Annuity Company Failure

How Many Annuity Companies Have Failed in Recent Years?

3-5 annuity company failures have occurred within the last ten years. Some are in receivership, and others are in rehabilitation. All of these companies are small to medium-sized.  

American Chambers Life Insurance Company (2000)

In March of 2000, the company went into receivership. In May of the same year, it was declared insolvent and liquidated. The state life and health insurance guaranty associations helped transfer some of the company’s policies to other insurers. The remainder of the business was serviced on behalf of the associations.

Bankers Life Insurance Company (2019)

Bankers Life Insurance Company, domiciled in North Carolina, sold annuity products and some life insurance. It is now in rehabilitation. This was done by the Superior Court of Wake County, North Carolina, on June 27, 2019.

Colorado Bankers Life Insurance Company (2019)

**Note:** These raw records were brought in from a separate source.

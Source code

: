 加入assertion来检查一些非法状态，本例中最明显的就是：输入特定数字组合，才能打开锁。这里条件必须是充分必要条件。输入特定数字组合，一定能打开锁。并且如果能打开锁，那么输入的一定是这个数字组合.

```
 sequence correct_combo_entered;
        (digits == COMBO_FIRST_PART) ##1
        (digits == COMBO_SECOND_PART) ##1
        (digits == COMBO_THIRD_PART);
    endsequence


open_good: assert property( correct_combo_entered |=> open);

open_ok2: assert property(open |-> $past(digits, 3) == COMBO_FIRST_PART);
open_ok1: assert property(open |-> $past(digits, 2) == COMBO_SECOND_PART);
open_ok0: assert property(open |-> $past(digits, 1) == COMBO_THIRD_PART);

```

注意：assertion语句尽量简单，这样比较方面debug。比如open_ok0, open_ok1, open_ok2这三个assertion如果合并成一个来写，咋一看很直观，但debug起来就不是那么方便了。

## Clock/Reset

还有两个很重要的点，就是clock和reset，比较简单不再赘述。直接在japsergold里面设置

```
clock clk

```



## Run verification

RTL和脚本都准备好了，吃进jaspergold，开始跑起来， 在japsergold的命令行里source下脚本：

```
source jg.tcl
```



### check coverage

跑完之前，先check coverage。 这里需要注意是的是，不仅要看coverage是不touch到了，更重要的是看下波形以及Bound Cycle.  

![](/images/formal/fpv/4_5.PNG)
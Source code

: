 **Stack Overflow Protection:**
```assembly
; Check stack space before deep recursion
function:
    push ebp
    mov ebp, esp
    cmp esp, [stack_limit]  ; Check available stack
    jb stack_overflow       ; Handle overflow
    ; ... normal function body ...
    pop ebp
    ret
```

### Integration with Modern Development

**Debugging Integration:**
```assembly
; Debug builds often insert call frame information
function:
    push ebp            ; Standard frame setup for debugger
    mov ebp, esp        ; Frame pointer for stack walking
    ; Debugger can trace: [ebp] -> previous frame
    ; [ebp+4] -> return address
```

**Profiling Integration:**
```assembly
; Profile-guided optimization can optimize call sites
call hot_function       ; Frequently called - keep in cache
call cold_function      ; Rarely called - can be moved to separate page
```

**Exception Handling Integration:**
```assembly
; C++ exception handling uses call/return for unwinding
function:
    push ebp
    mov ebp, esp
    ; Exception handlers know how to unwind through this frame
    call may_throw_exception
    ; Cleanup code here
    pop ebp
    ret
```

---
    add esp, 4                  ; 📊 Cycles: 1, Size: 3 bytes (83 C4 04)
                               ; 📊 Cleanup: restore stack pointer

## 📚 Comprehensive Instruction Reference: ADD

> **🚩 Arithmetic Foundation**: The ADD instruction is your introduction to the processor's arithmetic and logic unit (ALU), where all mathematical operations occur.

Colorado Bankers Life Insurance Company is a company that sells annuity contracts and some life insurance policies. It was placed in rehabilitation by the Superior Court of Wake County, North Carolina, on June 27, 2019. This company is part of the Global Bankers Insurance Group and a larger group known as Global Growth (formerly Eli Global).

Time Insurance Company (2020)

Wisconsin Insurance Commissioner Mark Afable petitioned the Circuit Court of Dane County, Wisconsin, requesting that Time Insurance Company be rehabilitated. This would mean that the company would get help to become stable again.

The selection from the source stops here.